Crisi nervosa e tentato suicidio.
Troppe pastiglie in quell'armadietto perché avesse problemi a contarle, come compulsivamente fa quando ha le sue ricadute. Conta, sgrana corone di rosario con qualsiasi cosa, poi le lancia ed aspetta che qualcuno raccolga i suoi danni, che la fanno ridere di pancia e pare che sia felice, mentre invece è solo inebriata di chissà quale scheggia impazzita nei suoi neuroni.
E così Lui ha scoperto di colpo la paura di perderla; gli è arrivata, lo so, come una pugnalata sotto lo sterno e gli ha fatto vedere nero. Ha scoperto l'angoscia ed il rimorso di aver detto giorni orsono che avrebbe preferito non vederla più, pur di non vederla in quello stato.

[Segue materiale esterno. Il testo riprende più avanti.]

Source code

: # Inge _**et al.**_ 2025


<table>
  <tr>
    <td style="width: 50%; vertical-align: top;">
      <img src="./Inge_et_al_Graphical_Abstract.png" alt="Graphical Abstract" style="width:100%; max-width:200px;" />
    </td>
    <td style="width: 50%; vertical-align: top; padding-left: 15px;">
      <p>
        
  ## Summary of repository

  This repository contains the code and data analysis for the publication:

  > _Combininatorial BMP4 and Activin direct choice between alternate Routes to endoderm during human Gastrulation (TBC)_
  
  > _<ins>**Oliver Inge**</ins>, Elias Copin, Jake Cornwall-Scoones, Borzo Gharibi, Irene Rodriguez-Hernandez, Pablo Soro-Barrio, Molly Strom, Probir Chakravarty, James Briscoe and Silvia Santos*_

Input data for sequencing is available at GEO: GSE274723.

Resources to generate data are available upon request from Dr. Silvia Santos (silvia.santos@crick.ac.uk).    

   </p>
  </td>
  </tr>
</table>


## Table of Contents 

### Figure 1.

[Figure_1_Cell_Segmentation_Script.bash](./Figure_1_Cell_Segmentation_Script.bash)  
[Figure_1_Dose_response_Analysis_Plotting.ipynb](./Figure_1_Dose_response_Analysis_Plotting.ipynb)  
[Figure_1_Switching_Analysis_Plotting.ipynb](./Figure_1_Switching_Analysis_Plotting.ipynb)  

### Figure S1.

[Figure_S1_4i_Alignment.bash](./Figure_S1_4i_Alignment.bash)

A sguazzare falsamente cosciente in bilico sull'orlo di quel pozzo nero.
E non ha fondo quel pozzo, non ancora.
E come un bambino ripete "non lo faccio più, non lo dico più" e giura sulla propria testa mentre piange e mi chiede di non abbandonarlo.

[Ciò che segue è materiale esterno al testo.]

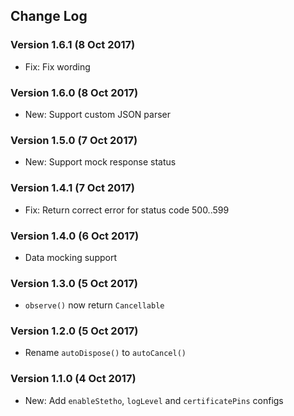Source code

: ## Change Log

### Version 1.6.1 (8 Oct 2017)
- Fix: Fix wording

### Version 1.6.0 (8 Oct 2017)
- New: Support custom JSON parser

### Version 1.5.0 (7 Oct 2017)
- New: Support mock response status

### Version 1.4.1 (7 Oct 2017)
- Fix: Return correct error for status code 500..599

### Version 1.4.0 (6 Oct 2017)
- Data mocking support

### Version 1.3.0 (5 Oct 2017)
- `observe()` now return `Cancellable`

### Version 1.2.0 (5 Oct 2017)
- Rename `autoDispose()` to `autoCancel()`

### Version 1.1.0 (4 Oct 2017)
- New: Add `enableStetho`, `logLevel` and `certificatePins` configs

Amore mio, spero che basti questo tuo giuramento, assieme alla mia paura ed al mio amore, a darti modo di mantenerlo.
Post Scriptum: ammazzo l'attesa mangiandomi le unghie, sono anni che ho smesso però. E' che vorrei stare con Lui in mezzo a quelle mura asettiche, abbracciarlo, dividere un po' di pena, invece il mio posto non è ancora lì. Allora mi torturo e fremo.